More Demand North And South
Further south in Mexico, progress on the first phase of Sempra Infrastructure’s Energía Costa Azul (ECA) is on track for a start up by mid-2025. The 3 mmty project was previously expected to be the first in a chain of terminals in Mexico boosting the draw of Permian Basin gas south of the border.
However, New Fortress Energy Inc.’s (NFE) Altamira LNG, also in Mexico, has added a wild card to the outlook. The market has been watching for cargoes to depart the offshore installation on Mexico’s east coast since March. Delays with installation and a late April malfunction with the cold box pushed the schedule back several months.
On June 14, NFE confirmed it had made progress on pre-commissioning activities and expected first production within two weeks. The first exported cargo is slated for July.
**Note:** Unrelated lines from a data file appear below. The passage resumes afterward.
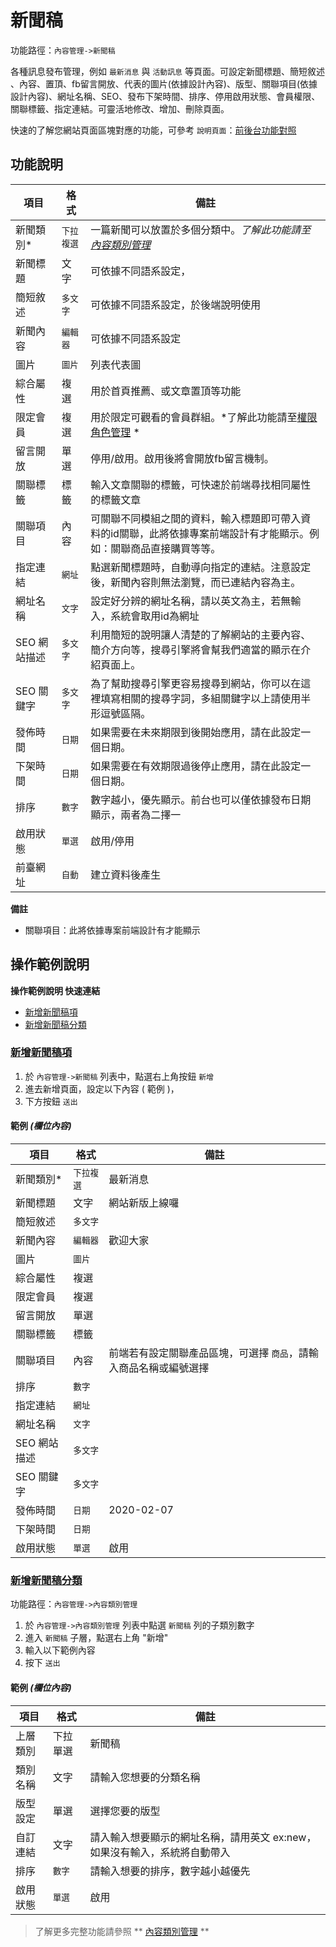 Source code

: # 新聞稿

功能路徑：`內容管理->新聞稿`

各種訊息發布管理，例如 `最新消息` 與 `活動訊息` 等頁面。可設定新聞標題、簡短敘述 、內容、置頂、fb留言開放、代表的圖片(依據設計內容)、版型、關聯項目(依據設計內容)、網址名稱、SEO、發布下架時間、排序、停用啟用狀態、會員權限、關聯標籤、指定連結。可靈活地修改、增加、刪除頁面。

快速的了解您網站頁面區塊對應的功能，可參考 `說明頁面`：[前後台功能對照](guide/site)

##  功能說明

| 項目  | 格式 | 備註 |
|---|---|---|
|新聞類別*|`下拉複選`| 一篇新聞可以放置於多個分類中。*了解此功能請至[內容類別管理](guide/article-category)*|
|新聞標題|文字|可依據不同語系設定，|
|簡短敘述|`多文字`|可依據不同語系設定，於後端說明使用|
|新聞內容|`編輯器`|可依據不同語系設定|
|圖片|`圖片`|列表代表圖|
|綜合屬性|複選|用於首頁推薦、或文章置頂等功能|
|限定會員|複選|用於限定可觀看的會員群組。*了解此功能請至[權限角色管理](guide/role) *|
|留言開放|單選|停用/啟用。啟用後將會開放fb留言機制。|
|關聯標籤|標籤|輸入文章關聯的標籤，可快速於前端尋找相同屬性的標籤文章|
|關聯項目|內容|可關聯不同模組之間的資料，輸入標題即可帶入資料的id關聯，此將依據專案前端設計有才能顯示。例如：關聯商品直接購買等等。|
|指定連結|`網址`|點選新聞標題時，自動導向指定的連結。注意設定後，新聞內容則無法瀏覽，而已連結內容為主。|
|網址名稱|`文字`|設定好分辨的網址名稱，請以英文為主，若無輸入，系統會取用id為網址|
|SEO 網站描述|`多文字`|利用簡短的說明讓人清楚的了解網站的主要內容、簡介方向等，搜尋引擎將會幫我們適當的顯示在介紹頁面上。|
|SEO 關鍵字|`多文字`|為了幫助搜尋引擎更容易搜尋到網站，你可以在這裡填寫相關的搜尋字詞，多組關鍵字以上請使用半形逗號區隔。|
|發佈時間|`日期`|如果需要在未來期限到後開始應用，請在此設定一個日期。|
|下架時間|`日期`|如果需要在有效期限過後停止應用，請在此設定一個日期。|
|排序|`數字`|數字越小，優先顯示。前台也可以僅依據發布日期顯示，兩者為二擇一|
|啟用狀態|`單選`|啟用/停用|
|前臺網址|`自動`|建立資料後產生|


**備註**

* 關聯項目：此將依據專案前端設計有才能顯示

##  操作範例說明

**操作範例說明 快速連結**

* [新增新聞稿項](guide/article-news#新增新聞稿項)
* [新增新聞稿分類](guide/article-news#新增新聞稿分類)

### [新增新聞稿項](guide/article-news#新增新聞稿項)

1. 於 `內容管理->新聞稿` 列表中，點選右上角按鈕 `新增`
2. 進去新增頁面，設定以下內容 ( 範例 )，
3. 下方按鈕 `送出`

#### 範例 _(欄位內容)_

| 項目  | 格式 | 備註 |
|---|---|---|
|新聞類別*|`下拉複選`| 最新消息|
|新聞標題|文字|網站新版上線囉|
|簡短敘述|`多文字`||
|新聞內容|`編輯器`|歡迎大家|
|圖片|`圖片`||
|綜合屬性|複選||
|限定會員|複選||
|留言開放|單選||
|關聯標籤|標籤||
|關聯項目|內容|前端若有設定關聯產品區塊，可選擇 `商品`，請輸入商品名稱或編號選擇|
|排序|`數字`||
|指定連結|`網址`||
|網址名稱|`文字`||
|SEO 網站描述|`多文字`||
|SEO 關鍵字|`多文字`||
|發佈時間|`日期`|2020-02-07|
|下架時間|`日期`||
|啟用狀態|`單選`|啟用|


### [新增新聞稿分類](guide/article-news#新增新聞稿分類)

功能路徑：`內容管理->內容類別管理`

1. 於 `內容管理->內容類別管理` 列表中點選 `新聞稿` 列的子類別數字
2. 進入 `新聞稿` 子層，點選右上角 "新增"
3. 輸入以下範例內容
4. 按下 `送出`

#### 範例 _(欄位內容)_

| 項目  | 格式 | 備註 |
|---|---|---|
|上層類別|下拉單選|新聞稿|
|類別名稱|文字|請輸入您想要的分類名稱|
|版型設定|單選|選擇您要的版型|
|自訂連結|文字|請入輸入想要顯示的網址名稱，請用英文 ex:new，如果沒有輸入，系統將自動帶入|
|排序|`數字`|請輸入想要的排序，數字越小越優先|
|啟用狀態|`單選`|啟用


> 了解更多完整功能請參照 ** [內容類別管理](guide/article-category) **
The first phase consists of two trains, each with 1.4 mmty of capacity, hoisted on jack-up rigs.
The floating LNG units, and successive phases planned onshore, are to be supplied feed gas by the marketing arm of Mexico’s Comisión Federal de Electricidad (CFE), CFEnergía, from the Agua Dulce Hub in South Texas via the Valley Crossing pipeline. CFE transports volumes on the Sur de Texas-Tuxpan pipeline.
Also adding to the upside are reports that start-up activities at LNG Canada in British Columbia may start by the end of the year. The 2 Bcf/d capacity facility was previously expected to come online in mid-2025, but commissioning may begin later this year, according to joint venture partner Shell plc.
LNG Canada’s output, which could account for 11% of Canada’s current gas production at full capacity, has the potential to spike prices in the western United States. Large gas utilities including Northern California’s Pacific Gas & Electric Corp. (PG&E), could lose Canadian supply to LNG exports.
PG&E may “look to source more gas from the Rockies, given the favorable spreads to PG&E Citygate from Opal versus the SoCal Border,” Rau noted recently. “Perhaps this would help breathe some new life into Ruby Pipeline LLC, which Tallgrass Energy Partners bought out of bankruptcy in January 2023.”